» Entries supplied:
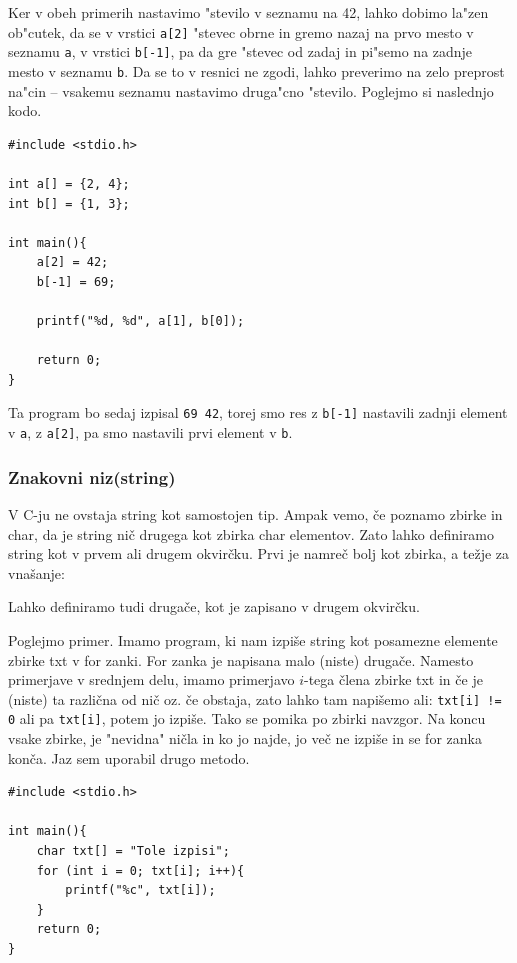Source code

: \documentclass[a4paper, 12pt]{article}
\begin{document}
Ker v obeh primerih nastavimo "stevilo v seznamu na 42, lahko dobimo la"zen ob"cutek, da se v vrstici \lstinline|a[2]| "stevec obrne in gremo nazaj na prvo mesto v seznamu \texttt{a}, v vrstici \lstinline|b[-1]|, pa da gre "stevec od zadaj in pi"semo na zadnje mesto v seznamu \texttt{b}. Da se to v resnici ne zgodi, lahko preverimo na zelo preprost na"cin -- vsakemu seznamu nastavimo druga"cno "stevilo. Poglejmo si naslednjo kodo.

\begin{lstlisting}[caption = Zbirke primer]
#include <stdio.h>

int a[] = {2, 4};
int b[] = {1, 3};

int main(){
	a[2] = 42;
	b[-1] = 69;

	printf("%d, %d", a[1], b[0]);

	return 0;
}
\end{lstlisting}

Ta program bo sedaj izpisal \texttt{69 42}, torej smo res z \lstinline|b[-1]| nastavili zadnji element v \texttt{a}, z \lstinline|a[2]|, pa smo nastavili prvi element v \texttt{b}.
%
\subsubsection{Znakovni niz(string)}
V C-ju ne ovstaja string kot samostojen tip. Ampak vemo, če poznamo zbirke in char, da je string nič drugega kot zbirka char elementov. Zato lahko definiramo string kot v prvem ali drugem okvirčku. Prvi je namreč bolj kot zbirka, a težje za vnašanje:
\begin{center}
\end{center}

Lahko definiramo tudi drugače, kot je zapisano v drugem okvirčku.

Poglejmo primer. Imamo program, ki nam izpiše string kot posamezne elemente zbirke txt v for zanki. For zanka je napisana malo (niste) drugače. Namesto primerjave v srednjem delu, imamo primerjavo $i$-tega člena zbirke txt in če je (niste) ta različna od nič oz. če obstaja, zato lahko tam napišemo ali: \texttt{txt[i] != 0} ali pa \texttt{txt[i]}, potem jo izpiše. Tako se pomika po zbirki navzgor. Na koncu vsake zbirke, je "nevidna" ničla in ko jo najde, jo več ne izpiše in se for zanka konča. Jaz sem uporabil drugo metodo.

\begin{lstlisting}[caption = Znakovni niz: navajanje 1]
#include <stdio.h>

int main(){
	char txt[] = "Tole izpisi";
	for (int i = 0; txt[i]; i++){
		printf("%c", txt[i]);
	}
	return 0;
}
\end{lstlisting}
\end{document}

» Exercise brief: Any picture found in the records stays out, while everything else is copied exactly.

» Written response:
Source code

: \documentclass[a4paper, 12pt]{article}
\begin{document}
Ker v obeh primerih nastavimo "stevilo v seznamu na 42, lahko dobimo la"zen ob"cutek, da se v vrstici \lstinline|a[2]| "stevec obrne in gremo nazaj na prvo mesto v seznamu \texttt{a}, v vrstici \lstinline|b[-1]|, pa da gre "stevec od zadaj in pi"semo na zadnje mesto v seznamu \texttt{b}. Da se to v resnici ne zgodi, lahko preverimo na zelo preprost na"cin -- vsakemu seznamu nastavimo druga"cno "stevilo. Poglejmo si naslednjo kodo.

\begin{lstlisting}[caption = Zbirke primer]
#include <stdio.h>

int a[] = {2, 4};
int b[] = {1, 3};

int main(){
	a[2] = 42;
	b[-1] = 69;

	printf("%d, %d", a[1], b[0]);

	return 0;
}
\end{lstlisting}

Ta program bo sedaj izpisal \texttt{69 42}, torej smo res z \lstinline|b[-1]| nastavili zadnji element v \texttt{a}, z \lstinline|a[2]|, pa smo nastavili prvi element v \texttt{b}.
%
\subsubsection{Znakovni niz(string)}
V C-ju ne ovstaja string kot samostojen tip. Ampak vemo, če poznamo zbirke in char, da je string nič drugega kot zbirka char elementov. Zato lahko definiramo string kot v prvem ali drugem okvirčku. Prvi je namreč bolj kot zbirka, a težje za vnašanje:
\begin{center}
\end{center}

Lahko definiramo tudi drugače, kot je zapisano v drugem okvirčku.

Poglejmo primer. Imamo program, ki nam izpiše string kot posamezne elemente zbirke txt v for zanki. For zanka je napisana malo (niste) drugače. Namesto primerjave v srednjem delu, imamo primerjavo $i$-tega člena zbirke txt in če je (niste) ta različna od nič oz. če obstaja, zato lahko tam napišemo ali: \texttt{txt[i] != 0} ali pa \texttt{txt[i]}, potem jo izpiše. Tako se pomika po zbirki navzgor. Na koncu vsake zbirke, je "nevidna" ničla in ko jo najde, jo več ne izpiše in se for zanka konča. Jaz sem uporabil drugo metodo.

\begin{lstlisting}[caption = Znakovni niz: navajanje 1]
#include <stdio.h>

int main(){
	char txt[] = "Tole izpisi";
	for (int i = 0; txt[i]; i++){
		printf("%c", txt[i]);
	}
	return 0;
}
\end{lstlisting}
\end{document}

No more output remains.